● Exercise goal: Search string "find": state how many lines in the material below contain it, and nothing else.

────

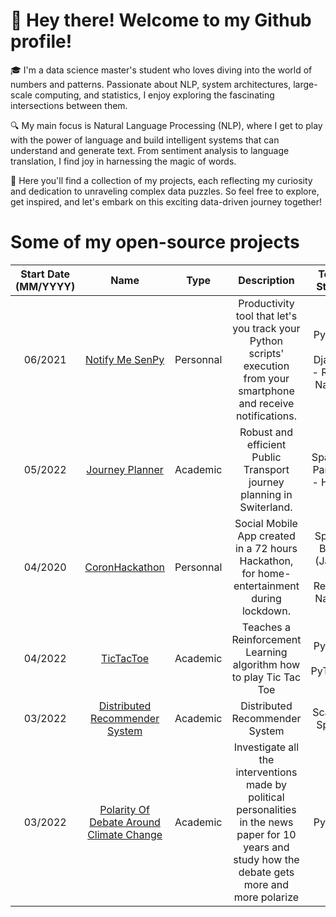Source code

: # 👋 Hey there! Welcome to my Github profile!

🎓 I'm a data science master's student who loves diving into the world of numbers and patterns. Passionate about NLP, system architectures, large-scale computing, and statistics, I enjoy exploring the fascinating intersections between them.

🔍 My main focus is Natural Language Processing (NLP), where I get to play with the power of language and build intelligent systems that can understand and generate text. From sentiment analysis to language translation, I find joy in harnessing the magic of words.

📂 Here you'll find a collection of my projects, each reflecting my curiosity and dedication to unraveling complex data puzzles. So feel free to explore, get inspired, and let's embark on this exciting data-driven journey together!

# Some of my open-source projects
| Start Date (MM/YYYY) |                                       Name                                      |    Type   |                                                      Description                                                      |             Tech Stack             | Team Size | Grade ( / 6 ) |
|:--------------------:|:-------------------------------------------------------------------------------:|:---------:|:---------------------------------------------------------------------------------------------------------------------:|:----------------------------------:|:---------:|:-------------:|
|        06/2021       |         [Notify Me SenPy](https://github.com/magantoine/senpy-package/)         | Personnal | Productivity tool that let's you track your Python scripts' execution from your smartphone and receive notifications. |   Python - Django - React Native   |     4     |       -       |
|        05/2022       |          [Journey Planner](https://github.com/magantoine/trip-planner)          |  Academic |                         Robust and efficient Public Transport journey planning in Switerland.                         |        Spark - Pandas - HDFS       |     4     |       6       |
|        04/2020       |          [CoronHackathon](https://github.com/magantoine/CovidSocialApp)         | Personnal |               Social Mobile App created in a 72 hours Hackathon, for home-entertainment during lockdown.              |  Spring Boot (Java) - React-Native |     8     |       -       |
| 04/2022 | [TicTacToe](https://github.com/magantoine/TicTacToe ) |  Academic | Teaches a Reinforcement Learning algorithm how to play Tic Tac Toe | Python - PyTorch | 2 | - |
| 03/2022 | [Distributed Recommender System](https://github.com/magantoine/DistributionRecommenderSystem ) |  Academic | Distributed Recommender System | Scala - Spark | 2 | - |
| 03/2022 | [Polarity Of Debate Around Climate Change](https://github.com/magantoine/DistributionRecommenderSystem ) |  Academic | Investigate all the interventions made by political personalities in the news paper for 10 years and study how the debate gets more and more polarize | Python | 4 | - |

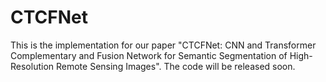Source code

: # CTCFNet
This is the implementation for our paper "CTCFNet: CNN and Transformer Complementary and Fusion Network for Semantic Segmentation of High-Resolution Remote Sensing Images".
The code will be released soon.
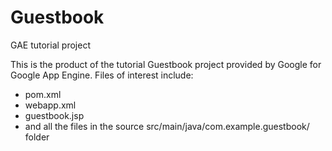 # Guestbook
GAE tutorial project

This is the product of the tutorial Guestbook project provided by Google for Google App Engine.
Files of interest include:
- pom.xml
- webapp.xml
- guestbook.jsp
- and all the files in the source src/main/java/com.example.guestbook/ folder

────

● Result for this task: 2